▶ [What you should do]: Please set down each record exactly as it appears, but leave out any pictures.

Collected data:
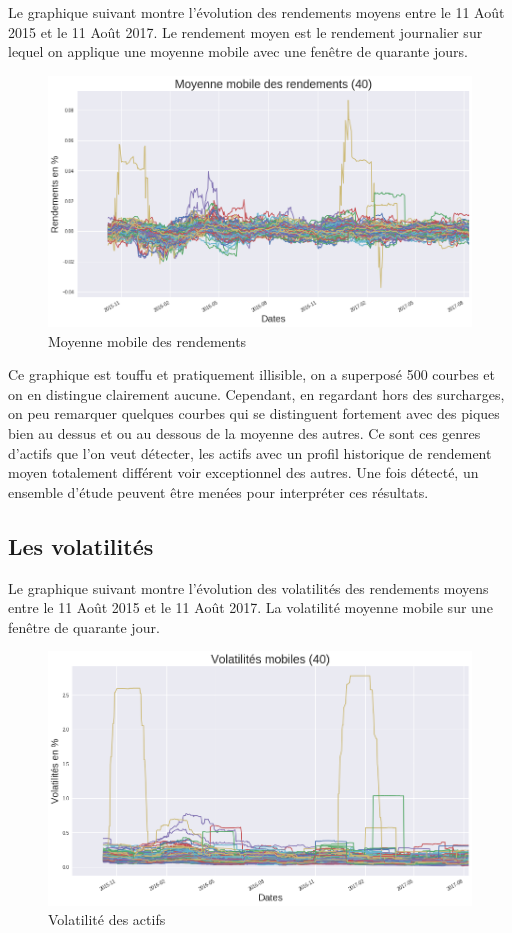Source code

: Le graphique suivant montre l'évolution des rendements moyens entre le 11 Août 2015 et le 11 Août 2017. Le rendement moyen est le rendement journalier sur lequel on applique une moyenne mobile avec une fenêtre de quarante jours.

\begin{figure}[H]
\centering
\caption{Moyenne mobile des rendements}
   \includegraphics[scale=0.5]{img/rendements.png}
\end{figure}

Ce graphique est touffu et pratiquement illisible, on a superposé 500 courbes et on en distingue clairement aucune. Cependant, en regardant hors des surcharges, on peu remarquer quelques courbes qui se distinguent fortement avec des piques bien au dessus et ou au dessous de la moyenne des autres. Ce sont ces genres d'actifs que l'on veut détecter, les actifs avec un profil historique de rendement moyen totalement différent voir exceptionnel des autres. Une fois détecté, un ensemble d'étude peuvent être menées pour interpréter ces résultats.

\subsection{Les volatilités}

Le graphique suivant montre l'évolution des volatilités des rendements moyens entre le 11 Août 2015 et le 11 Août 2017. La volatilité moyenne mobile sur une fenêtre de quarante jour.

\begin{figure}[H]
\centering
\caption{Volatilité des actifs}
   \includegraphics[scale=0.5]{img/volatilites.png}
\end{figure}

▶ [Solution to the problem]:
Source code

: Le graphique suivant montre l'évolution des rendements moyens entre le 11 Août 2015 et le 11 Août 2017. Le rendement moyen est le rendement journalier sur lequel on applique une moyenne mobile avec une fenêtre de quarante jours.

\begin{figure}[H]
\centering
\caption{Moyenne mobile des rendements}
   \includegraphics[scale=0.5]{img/rendements.png}
\end{figure}

Ce graphique est touffu et pratiquement illisible, on a superposé 500 courbes et on en distingue clairement aucune. Cependant, en regardant hors des surcharges, on peu remarquer quelques courbes qui se distinguent fortement avec des piques bien au dessus et ou au dessous de la moyenne des autres. Ce sont ces genres d'actifs que l'on veut détecter, les actifs avec un profil historique de rendement moyen totalement différent voir exceptionnel des autres. Une fois détecté, un ensemble d'étude peuvent être menées pour interpréter ces résultats.

\subsection{Les volatilités}

Le graphique suivant montre l'évolution des volatilités des rendements moyens entre le 11 Août 2015 et le 11 Août 2017. La volatilité moyenne mobile sur une fenêtre de quarante jour.

\begin{figure}[H]
\centering
\caption{Volatilité des actifs}
   \includegraphics[scale=0.5]{img/volatilites.png}
\end{figure}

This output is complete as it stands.